Beginning at the line containing "Introduce Service Container (and", repeat each line below exactly up to and including the line containing "- Still connections". Do not repeat the pictures.

Dataset excerpts
[Start of section]
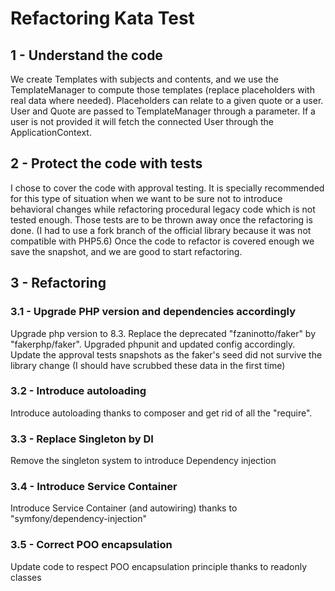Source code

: # Refactoring Kata Test

## 1 - Understand the code
We create Templates with subjects and contents, and we use the TemplateManager
to compute those templates (replace placeholders with real data where needed).
Placeholders can relate to a given quote or a user.
User and Quote are passed to TemplateManager through a parameter.
If a user is not provided it will fetch the connected User through the ApplicationContext.

## 2 - Protect the code with tests
I chose to cover the code with approval testing.
It is specially recommended for this type of situation when we want to be sure not to introduce
behavioral changes while refactoring procedural legacy code which is not tested enough.
Those tests are to be thrown away once the refactoring is done.
(I had to use a fork branch of the official library because it was not compatible with PHP5.6)
Once the code to refactor is covered enough we save the snapshot, and we are good to start refactoring.

## 3 - Refactoring
### 3.1 - Upgrade PHP version and dependencies accordingly
Upgrade php version to 8.3.
Replace the deprecated "fzaninotto/faker" by "fakerphp/faker".
Upgraded phpunit and updated config accordingly.
Update the approval tests snapshots as the faker's seed did not survive the library change (I should have scrubbed these data in the first time)
### 3.2 - Introduce autoloading
Introduce autoloading thanks to composer and get rid of all the "require".
### 3.3 - Replace Singleton by DI
Remove the singleton system to introduce Dependency injection
### 3.4 - Introduce Service Container
Introduce Service Container (and autowiring) thanks to "symfony/dependency-injection"
### 3.5 - Correct POO encapsulation
Update code to respect POO encapsulation principle thanks to readonly classes

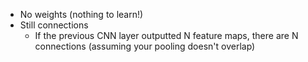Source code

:- No weights (nothing to learn!)
- Still connections
	- If the previous CNN layer outputted N feature maps, there are N connections (assuming your pooling doesn't overlap)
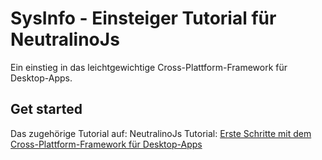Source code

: # SysInfo - Einsteiger Tutorial für NeutralinoJs

Ein einstieg in das leichtgewichtige Cross-Plattform-Framework für Desktop-Apps.

## Get started

Das zugehörige Tutorial auf: NeutralinoJs Tutorial: [Erste Schritte mit dem Cross-Plattform-Framework für Desktop-Apps](https://usysto.net/neutralinojs-tutorial-erste-schritte-mit-dem-cross-plattform-framework-fur-desktop-apps_1153)

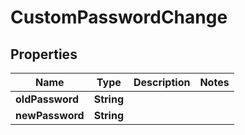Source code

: 

# CustomPasswordChange


## Properties

Name | Type | Description | Notes
------------ | ------------- | ------------- | -------------
**oldPassword** | **String** |  | 
**newPassword** | **String** |  | 



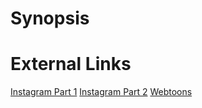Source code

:# Synopsis


# External Links
[Instagram Part 1](https://www.instagram.com/p/B4k3gFDD3M6/)
[Instagram Part 2](https://www.instagram.com/p/B5WLxIcAc1u/)
[Webtoons]()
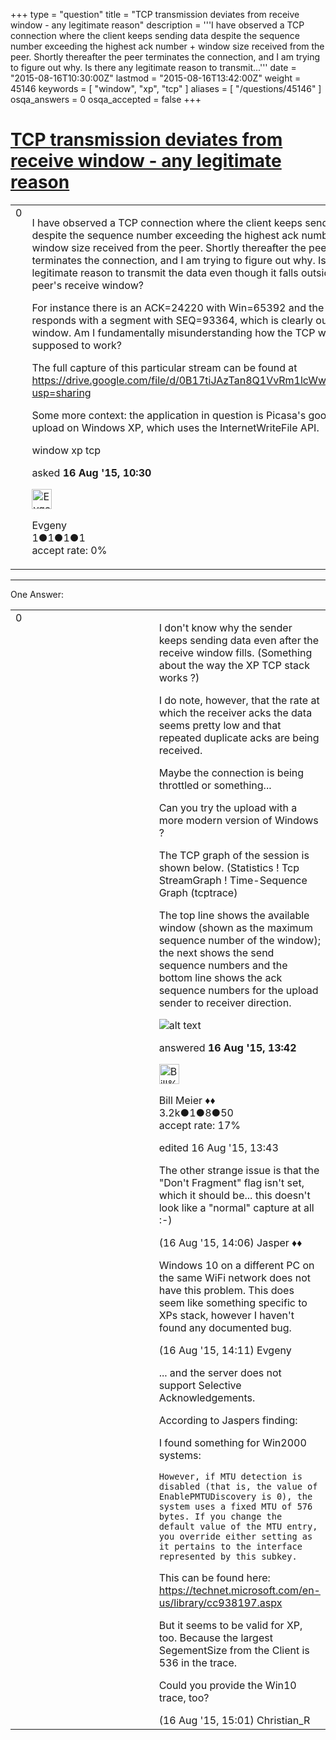 +++
type = "question"
title = "TCP transmission deviates from receive window - any legitimate reason"
description = '''I have observed a TCP connection where the client keeps sending data despite the sequence number exceeding the highest ack number + window size received from the peer. Shortly thereafter the peer terminates the connection, and I am trying to figure out why. Is there any legitimate reason to transmit...'''
date = "2015-08-16T10:30:00Z"
lastmod = "2015-08-16T13:42:00Z"
weight = 45146
keywords = [ "window", "xp", "tcp" ]
aliases = [ "/questions/45146" ]
osqa_answers = 0
osqa_accepted = false
+++

<div class="headNormal">

# [TCP transmission deviates from receive window - any legitimate reason](/questions/45146/tcp-transmission-deviates-from-receive-window-any-legitimate-reason)

</div>

<div id="main-body">

<div id="askform">

<table id="question-table" style="width:100%;"><colgroup><col style="width: 50%" /><col style="width: 50%" /></colgroup><tbody><tr class="odd"><td style="width: 30px; vertical-align: top"><div class="vote-buttons"><div id="post-45146-score" class="post-score" title="current number of votes">0</div><div id="favorite-count" class="favorite-count"></div></div></td><td><div id="item-right"><div class="question-body"><p>I have observed a TCP connection where the client keeps sending data despite the sequence number exceeding the highest ack number + window size received from the peer. Shortly thereafter the peer terminates the connection, and I am trying to figure out why. Is there any legitimate reason to transmit the data even though it falls outside the peer's receive window?</p><p>For instance there is an ACK=24220 with Win=65392 and the transmitter responds with a segment with SEQ=93364, which is clearly outside the window. Am I fundamentally misunderstanding how the TCP window is supposed to work?</p><p>The full capture of this particular stream can be found at <a href="https://drive.google.com/file/d/0B17tiJAzTan8Q1VvRm1lcWwtRG8/view?usp=sharing">https://drive.google.com/file/d/0B17tiJAzTan8Q1VvRm1lcWwtRG8/view?usp=sharing</a></p><p>Some more context: the application in question is Picasa's google album upload on Windows XP, which uses the InternetWriteFile API.</p></div><div id="question-tags" class="tags-container tags">window xp tcp</div><div id="question-controls" class="post-controls"></div><div class="post-update-info-container"><div class="post-update-info post-update-info-user"><p>asked <strong>16 Aug '15, 10:30</strong></p><img src="https://secure.gravatar.com/avatar/d4e80ef39aa7ca369745a79c6c647a0f?s=32&amp;d=identicon&amp;r=g" class="gravatar" width="32" height="32" alt="Evgeny&#39;s gravatar image" /><p>Evgeny<br />
<span class="score" title="1 reputation points">1</span><span title="1 badges"><span class="badge1">●</span><span class="badgecount">1</span></span><span title="1 badges"><span class="silver">●</span><span class="badgecount">1</span></span><span title="1 badges"><span class="bronze">●</span><span class="badgecount">1</span></span><br />
<span class="accept_rate" title="Rate of the user&#39;s accepted answers">accept rate:</span> <span title="Evgeny has no accepted answers">0%</span></p></div></div><div id="comments-container-45146" class="comments-container"></div><div id="comment-tools-45146" class="comment-tools"></div><div class="clear"></div><div id="comment-45146-form-container" class="comment-form-container"></div><div class="clear"></div></div></td></tr></tbody></table>

------------------------------------------------------------------------

<div class="tabBar">

<span id="sort-top"></span>

<div class="headQuestions">

One Answer:

</div>

</div>

<span id="45147"></span>

<div id="answer-container-45147" class="answer">

<table style="width:100%;"><colgroup><col style="width: 50%" /><col style="width: 50%" /></colgroup><tbody><tr class="odd"><td style="width: 30px; vertical-align: top"><div class="vote-buttons"><div id="post-45147-score" class="post-score" title="current number of votes">0</div></div></td><td><div class="item-right"><div class="answer-body"><p>I don't know why the sender keeps sending data even after the receive window fills. (Something about the way the XP TCP stack works ?)</p><p>I do note, however, that the rate at which the receiver acks the data seems pretty low and that repeated duplicate acks are being received.</p><p>Maybe the connection is being throttled or something...</p><p>Can you try the upload with a more modern version of Windows ?</p><p>The TCP graph of the session is shown below. (Statistics ! Tcp StreamGraph ! Time-Sequence Graph (tcptrace)</p><p>The top line shows the available window (shown as the maximum sequence number of the window); the next shows the send sequence numbers and the bottom line shows the ack sequence numbers for the upload sender to receiver direction.</p><p><img src="https://osqa-ask.wireshark.org/upfiles/Capture_tAGc20b.PNG" alt="alt text" /></p></div><div class="answer-controls post-controls"></div><div class="post-update-info-container"><div class="post-update-info post-update-info-user"><p>answered <strong>16 Aug '15, 13:42</strong></p><img src="https://secure.gravatar.com/avatar/bfb20acfe44690473b10c7963b5d4a18?s=32&amp;d=identicon&amp;r=g" class="gravatar" width="32" height="32" alt="Bill%20Meier&#39;s gravatar image" /><p>Bill Meier ♦♦<br />
<span class="score" title="3180 reputation points"><span>3.2k</span></span><span title="1 badges"><span class="badge1">●</span><span class="badgecount">1</span></span><span title="8 badges"><span class="silver">●</span><span class="badgecount">8</span></span><span title="50 badges"><span class="bronze">●</span><span class="badgecount">50</span></span><br />
<span class="accept_rate" title="Rate of the user&#39;s accepted answers">accept rate:</span> <span title="Bill Meier has 31 accepted answers">17%</span></p></img></div><div class="post-update-info post-update-info-edited"><p>edited 16 Aug '15, 13:43</p></div></div><div id="comments-container-45147" class="comments-container"><span id="45148"></span><div id="comment-45148" class="comment"><div id="post-45148-score" class="comment-score"></div><div class="comment-text"><p>The other strange issue is that the "Don't Fragment" flag isn't set, which it should be... this doesn't look like a "normal" capture at all :-)</p></div><div id="comment-45148-info" class="comment-info"><span class="comment-age">(16 Aug '15, 14:06)</span> Jasper ♦♦</div></div><span id="45149"></span><div id="comment-45149" class="comment"><div id="post-45149-score" class="comment-score"></div><div class="comment-text"><p>Windows 10 on a different PC on the same WiFi network does not have this problem. This does seem like something specific to XPs stack, however I haven't found any documented bug.</p></div><div id="comment-45149-info" class="comment-info"><span class="comment-age">(16 Aug '15, 14:11)</span> Evgeny</div></div><span id="45150"></span><div id="comment-45150" class="comment"><div id="post-45150-score" class="comment-score"></div><div class="comment-text"><p>... and the server does not support Selective Acknowledgements.</p><p>According to Jaspers finding:</p><p>I found something for Win2000 systems:</p><pre><code>However, if MTU detection is disabled (that is, the value of EnablePMTUDiscovery is 0), the system uses a fixed MTU of 576 bytes. If you change the default value of the MTU entry, you override either setting as it pertains to the interface represented by this subkey.</code></pre><p>This can be found here: <a href="https://technet.microsoft.com/en-us/library/cc938197.aspx">https://technet.microsoft.com/en-us/library/cc938197.aspx</a></p><p>But it seems to be valid for XP, too. Because the largest SegementSize from the Client is 536 in the trace.</p><p>Could you provide the Win10 trace, too?</p></div><div id="comment-45150-info" class="comment-info"><span class="comment-age">(16 Aug '15, 15:01)</span> Christian_R</div></div></div><div id="comment-tools-45147" class="comment-tools"></div><div class="clear"></div><div id="comment-45147-form-container" class="comment-form-container"></div><div class="clear"></div></div></td></tr></tbody></table>

</div>

<div class="paginator-container-left">

</div>

</div>

</div>

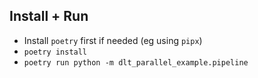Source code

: ## Install + Run
- Install `poetry` first if needed (eg using `pipx`)
- `poetry install`
- `poetry run python -m dlt_parallel_example.pipeline`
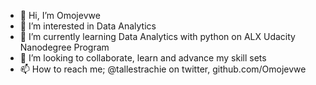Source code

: - 👋 Hi, I’m Omojevwe
- 👀 I’m interested in Data Analytics
- 🌱 I’m currently learning Data Analytics with python on ALX Udacity Nanodegree Program
- 💞️ I’m looking to collaborate, learn and advance my skill sets
- 📫 How to reach me; @tallestrachie on twitter, github.com/Omojevwe
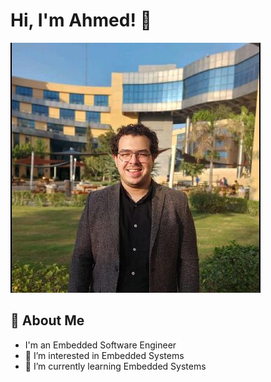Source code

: # Hi, I'm Ahmed! 👋 

![image](https://github.com/Soliman162/Soliman162/blob/main/Gimg.jpg?raw=true)
                
## 🚀 About Me  
- I'm an Embedded Software Engineer 
- 👀 I’m interested in Embedded Systems
- 🌱 I’m currently learning Embedded Systems

<!---
Soliman162/Soliman162 is a ✨ special ✨ repository because its `README.md` (this file) appears on your GitHub profile.
You can click the Preview link to take a look at your changes.
--->
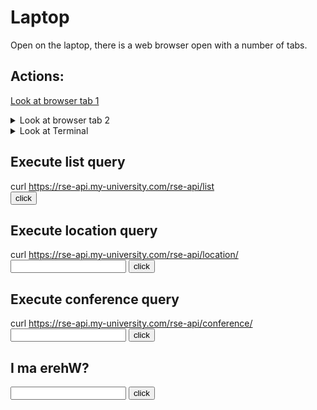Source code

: # Laptop
Open on the laptop, there is a web browser open with a number of tabs.

## Actions:
<a href="https://github.com/lostRSEs/wherearemycolleagues">Look at browser tab 1</a>

<details><summary>Look at browser tab 2</summary>
This is is some text and a text box asking "I ma erehW?".
</details>

<details><summary>Look at Terminal</summary>
You see there is a Terminal window open with the command:

<pre><code>
    $ curl https://rse-api.my-university.com/rse-api/list
    ["RSE-002", "RSE-443", "321-ESR"]
    $ 
</code></pre>

You think you can probably edit this URL to try and find out more info about where the RSEs are...
</details>

## Execute list query
<script>
function listQ()
{
  var a=document.getElementById("list-span");
  document.getElementById('list-span').innerHTML= '200, ["RSE-002", "RSE-443", "321-ESR"]';
}
</script>

curl https://rse-api.my-university.com/rse-api/list
<br/>
<input type="button" value="click" onclick="listQ()">

<span id="list-span"></span>

## Execute location query

<script>
function locationCheck()
{
  var a=document.getElementById("location-text");
  if((a.value.toLowerCase()=="rse-002"))
  {
    document.getElementById('location').innerHTML= '200, At home';
  }
  else if((a.value.toLowerCase()=="rse-443"))
  {
    document.getElementById('location').innerHTML= '200, In maths department';
  }
  else if((a.value.toLowerCase()=="321-esr"))
  {
    document.getElementById('conference').innerHTML= '200, At conference: CONF-003';
  }
  else
  {
    document.getElementById('location').innerHTML= '404, not found';
  }
}
</script>

curl https://rse-api.my-university.com/rse-api/location/<input type="text" id="location-text" name="name"/>
<input type="button" value="click" onclick="locationCheck()">
<br/>

<span id="location"></span>

## Execute conference query

<script>
function conferenceCheck()
{
  var a=document.getElementById("conference-text");
  if((a.value.toLowerCase()=="conf-003"))
  {
    document.getElementById('conference').innerHTML= '200, At Collaborations workshop 2021 (CW21)';
  }
  else
  {
    document.getElementById('conference').innerHTML= '404, not found';
  }
}
</script>

curl https://rse-api.my-university.com/rse-api/conference/<input type="text" id="conference-text" name="name"/>
<input type="button" value="click" onclick="conferenceCheck()">
<br/>

<span id="conference"></span>



## I ma erehW?

<input type="text" id="puzzle-1" name="name"/>
<input type="button" value="click" onclick="check()">
<br/>

<span id="err"></span>

<script>
function check()
{
  var a=document.getElementById("puzzle-1");
  if((a.value.toLowerCase()=="cw21")|| (a.value.toLowerCase()=="collaborations workshop 2021"))
  {
    document.getElementById('err').innerHTML= 'Correct go to the <a href="/ah-software-escape-room/page3">next</a> page';
  }
  else
  {
    document.getElementById('err').innerHTML= 'Incorrect';
  }
}
</script>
[End of section]
Exercise result:
Introduce Service Container (and autowiring) thanks to "symfony/dependency-injection"
### 3.5 - Correct POO encapsulation
Update code to respect POO encapsulation principle thanks to readonly classes

Source code

:- No weights (nothing to learn!)
- Still connections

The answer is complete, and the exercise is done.